• _Goal of the exercise_
Leave the pictures out. Return all other data exactly.

• _Raw data_
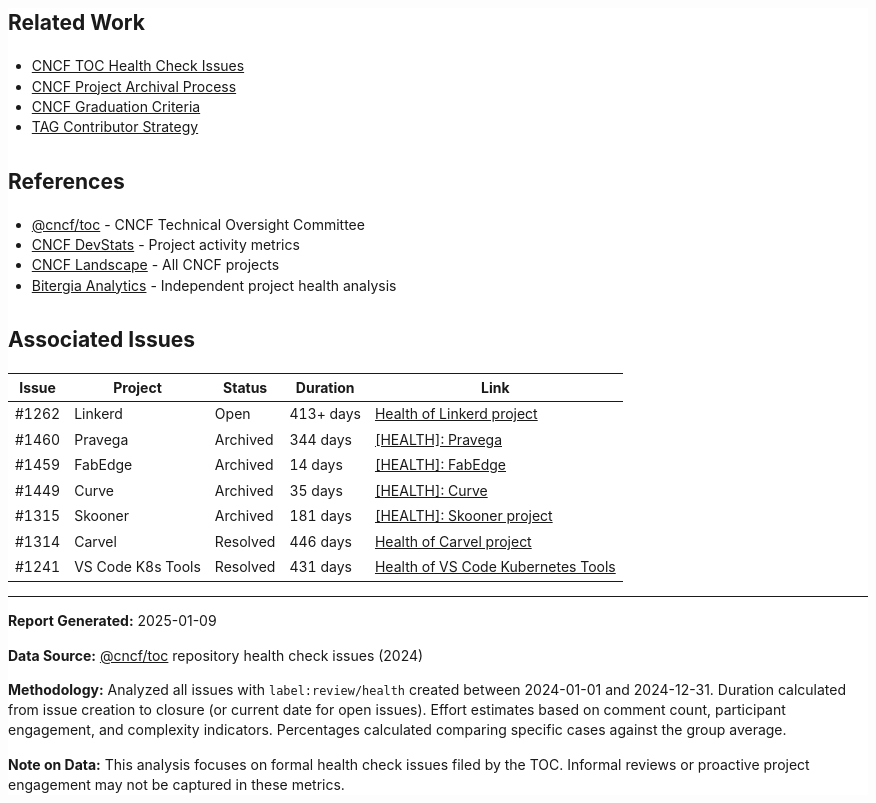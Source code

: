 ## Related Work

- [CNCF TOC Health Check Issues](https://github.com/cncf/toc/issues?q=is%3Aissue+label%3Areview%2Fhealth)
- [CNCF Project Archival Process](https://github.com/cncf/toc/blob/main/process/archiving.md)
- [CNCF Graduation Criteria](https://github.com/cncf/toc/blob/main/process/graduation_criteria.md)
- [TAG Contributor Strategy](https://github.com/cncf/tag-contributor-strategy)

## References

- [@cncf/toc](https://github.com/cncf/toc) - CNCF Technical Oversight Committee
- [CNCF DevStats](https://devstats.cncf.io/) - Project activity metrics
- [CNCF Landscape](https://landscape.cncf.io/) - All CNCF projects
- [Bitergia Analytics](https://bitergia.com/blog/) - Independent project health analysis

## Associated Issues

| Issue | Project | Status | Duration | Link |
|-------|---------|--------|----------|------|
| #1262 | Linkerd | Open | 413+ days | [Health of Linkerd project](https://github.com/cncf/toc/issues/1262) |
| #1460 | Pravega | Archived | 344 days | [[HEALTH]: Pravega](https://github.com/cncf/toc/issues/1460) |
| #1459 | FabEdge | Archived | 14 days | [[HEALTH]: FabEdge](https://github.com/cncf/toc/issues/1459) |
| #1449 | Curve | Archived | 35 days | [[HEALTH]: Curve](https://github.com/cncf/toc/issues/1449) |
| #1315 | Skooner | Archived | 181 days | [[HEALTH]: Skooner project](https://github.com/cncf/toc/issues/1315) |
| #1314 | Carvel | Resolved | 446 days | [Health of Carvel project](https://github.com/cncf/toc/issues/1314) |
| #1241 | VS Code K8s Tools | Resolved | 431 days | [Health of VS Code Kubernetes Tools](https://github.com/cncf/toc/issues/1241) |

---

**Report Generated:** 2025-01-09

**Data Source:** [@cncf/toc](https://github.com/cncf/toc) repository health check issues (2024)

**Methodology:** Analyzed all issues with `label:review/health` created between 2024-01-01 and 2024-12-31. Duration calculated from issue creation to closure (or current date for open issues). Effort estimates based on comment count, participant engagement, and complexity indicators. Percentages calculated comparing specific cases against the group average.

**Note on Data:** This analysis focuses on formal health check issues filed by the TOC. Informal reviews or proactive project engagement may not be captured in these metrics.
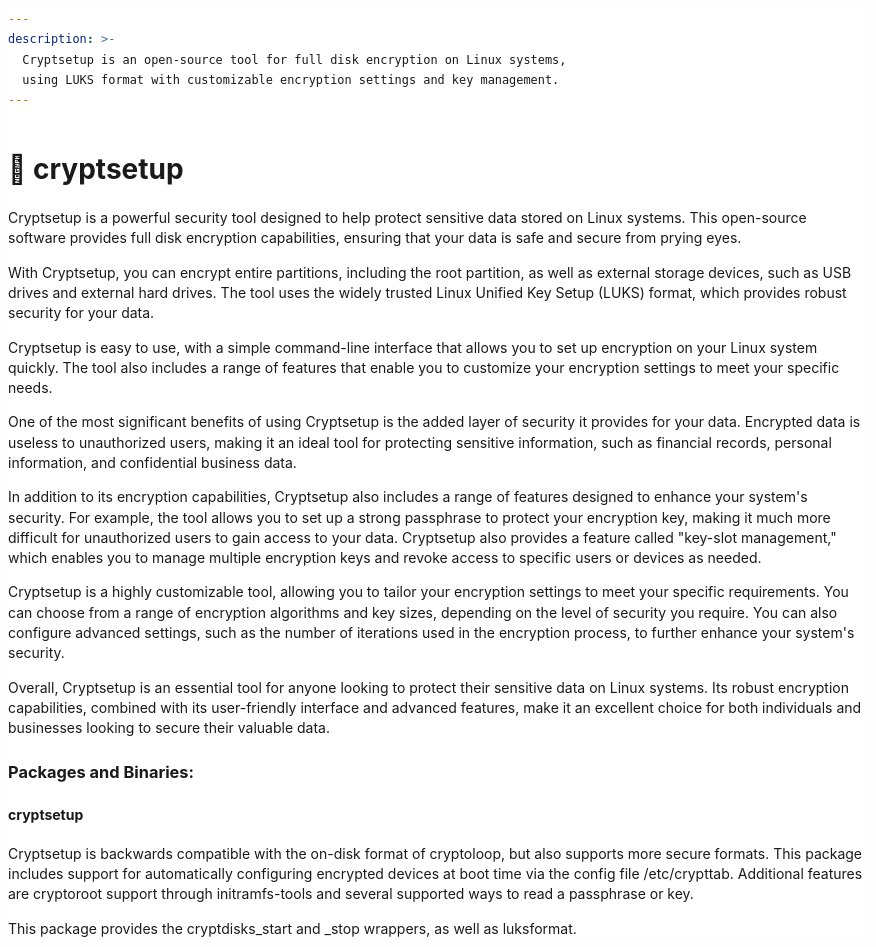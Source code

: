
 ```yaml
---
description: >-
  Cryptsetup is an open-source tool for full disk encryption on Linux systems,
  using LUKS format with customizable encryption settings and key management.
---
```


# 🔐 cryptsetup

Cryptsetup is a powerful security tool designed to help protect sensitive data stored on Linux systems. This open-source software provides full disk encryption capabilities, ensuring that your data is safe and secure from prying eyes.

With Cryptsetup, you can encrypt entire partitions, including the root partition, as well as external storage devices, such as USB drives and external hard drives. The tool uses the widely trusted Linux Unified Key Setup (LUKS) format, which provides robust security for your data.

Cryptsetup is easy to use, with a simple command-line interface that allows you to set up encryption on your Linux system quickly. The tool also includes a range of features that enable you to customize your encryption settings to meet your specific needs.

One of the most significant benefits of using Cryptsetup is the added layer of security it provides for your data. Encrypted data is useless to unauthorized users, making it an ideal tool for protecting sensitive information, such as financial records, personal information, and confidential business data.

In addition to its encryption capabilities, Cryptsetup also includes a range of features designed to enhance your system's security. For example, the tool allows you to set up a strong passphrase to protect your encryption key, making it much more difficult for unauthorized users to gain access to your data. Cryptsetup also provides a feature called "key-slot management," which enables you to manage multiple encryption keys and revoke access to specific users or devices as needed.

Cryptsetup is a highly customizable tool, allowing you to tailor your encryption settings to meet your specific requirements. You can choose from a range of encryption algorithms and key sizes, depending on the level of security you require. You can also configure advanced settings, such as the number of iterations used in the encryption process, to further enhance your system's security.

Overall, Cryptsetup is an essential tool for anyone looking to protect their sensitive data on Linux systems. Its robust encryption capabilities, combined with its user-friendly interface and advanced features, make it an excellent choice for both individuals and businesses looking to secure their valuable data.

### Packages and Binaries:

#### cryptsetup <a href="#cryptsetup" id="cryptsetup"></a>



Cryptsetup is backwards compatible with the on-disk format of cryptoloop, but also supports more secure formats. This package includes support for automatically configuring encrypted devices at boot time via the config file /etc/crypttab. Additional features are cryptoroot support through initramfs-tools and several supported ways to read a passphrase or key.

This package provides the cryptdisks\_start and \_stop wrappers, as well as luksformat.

• _Written solution_
Source code

: ## Related Work

- [CNCF TOC Health Check Issues](https://github.com/cncf/toc/issues?q=is%3Aissue+label%3Areview%2Fhealth)
- [CNCF Project Archival Process](https://github.com/cncf/toc/blob/main/process/archiving.md)
- [CNCF Graduation Criteria](https://github.com/cncf/toc/blob/main/process/graduation_criteria.md)
- [TAG Contributor Strategy](https://github.com/cncf/tag-contributor-strategy)

## References

- [@cncf/toc](https://github.com/cncf/toc) - CNCF Technical Oversight Committee
- [CNCF DevStats](https://devstats.cncf.io/) - Project activity metrics
- [CNCF Landscape](https://landscape.cncf.io/) - All CNCF projects
- [Bitergia Analytics](https://bitergia.com/blog/) - Independent project health analysis

## Associated Issues

| Issue | Project | Status | Duration | Link |
|-------|---------|--------|----------|------|
| #1262 | Linkerd | Open | 413+ days | [Health of Linkerd project](https://github.com/cncf/toc/issues/1262) |
| #1460 | Pravega | Archived | 344 days | [[HEALTH]: Pravega](https://github.com/cncf/toc/issues/1460) |
| #1459 | FabEdge | Archived | 14 days | [[HEALTH]: FabEdge](https://github.com/cncf/toc/issues/1459) |
| #1449 | Curve | Archived | 35 days | [[HEALTH]: Curve](https://github.com/cncf/toc/issues/1449) |
| #1315 | Skooner | Archived | 181 days | [[HEALTH]: Skooner project](https://github.com/cncf/toc/issues/1315) |
| #1314 | Carvel | Resolved | 446 days | [Health of Carvel project](https://github.com/cncf/toc/issues/1314) |
| #1241 | VS Code K8s Tools | Resolved | 431 days | [Health of VS Code Kubernetes Tools](https://github.com/cncf/toc/issues/1241) |

---

**Report Generated:** 2025-01-09

**Data Source:** [@cncf/toc](https://github.com/cncf/toc) repository health check issues (2024)

**Methodology:** Analyzed all issues with `label:review/health` created between 2024-01-01 and 2024-12-31. Duration calculated from issue creation to closure (or current date for open issues). Effort estimates based on comment count, participant engagement, and complexity indicators. Percentages calculated comparing specific cases against the group average.

**Note on Data:** This analysis focuses on formal health check issues filed by the TOC. Informal reviews or proactive project engagement may not be captured in these metrics.
Source code

:
 ```yaml
---
description: >-
  Cryptsetup is an open-source tool for full disk encryption on Linux systems,
  using LUKS format with customizable encryption settings and key management.
---
```


# 🔐 cryptsetup

Cryptsetup is a powerful security tool designed to help protect sensitive data stored on Linux systems. This open-source software provides full disk encryption capabilities, ensuring that your data is safe and secure from prying eyes.

With Cryptsetup, you can encrypt entire partitions, including the root partition, as well as external storage devices, such as USB drives and external hard drives. The tool uses the widely trusted Linux Unified Key Setup (LUKS) format, which provides robust security for your data.

Cryptsetup is easy to use, with a simple command-line interface that allows you to set up encryption on your Linux system quickly. The tool also includes a range of features that enable you to customize your encryption settings to meet your specific needs.

One of the most significant benefits of using Cryptsetup is the added layer of security it provides for your data. Encrypted data is useless to unauthorized users, making it an ideal tool for protecting sensitive information, such as financial records, personal information, and confidential business data.

In addition to its encryption capabilities, Cryptsetup also includes a range of features designed to enhance your system's security. For example, the tool allows you to set up a strong passphrase to protect your encryption key, making it much more difficult for unauthorized users to gain access to your data. Cryptsetup also provides a feature called "key-slot management," which enables you to manage multiple encryption keys and revoke access to specific users or devices as needed.

Cryptsetup is a highly customizable tool, allowing you to tailor your encryption settings to meet your specific requirements. You can choose from a range of encryption algorithms and key sizes, depending on the level of security you require. You can also configure advanced settings, such as the number of iterations used in the encryption process, to further enhance your system's security.

Overall, Cryptsetup is an essential tool for anyone looking to protect their sensitive data on Linux systems. Its robust encryption capabilities, combined with its user-friendly interface and advanced features, make it an excellent choice for both individuals and businesses looking to secure their valuable data.

### Packages and Binaries:

#### cryptsetup <a href="#cryptsetup" id="cryptsetup"></a>



Cryptsetup is backwards compatible with the on-disk format of cryptoloop, but also supports more secure formats. This package includes support for automatically configuring encrypted devices at boot time via the config file /etc/crypttab. Additional features are cryptoroot support through initramfs-tools and several supported ways to read a passphrase or key.

This package provides the cryptdisks\_start and \_stop wrappers, as well as luksformat.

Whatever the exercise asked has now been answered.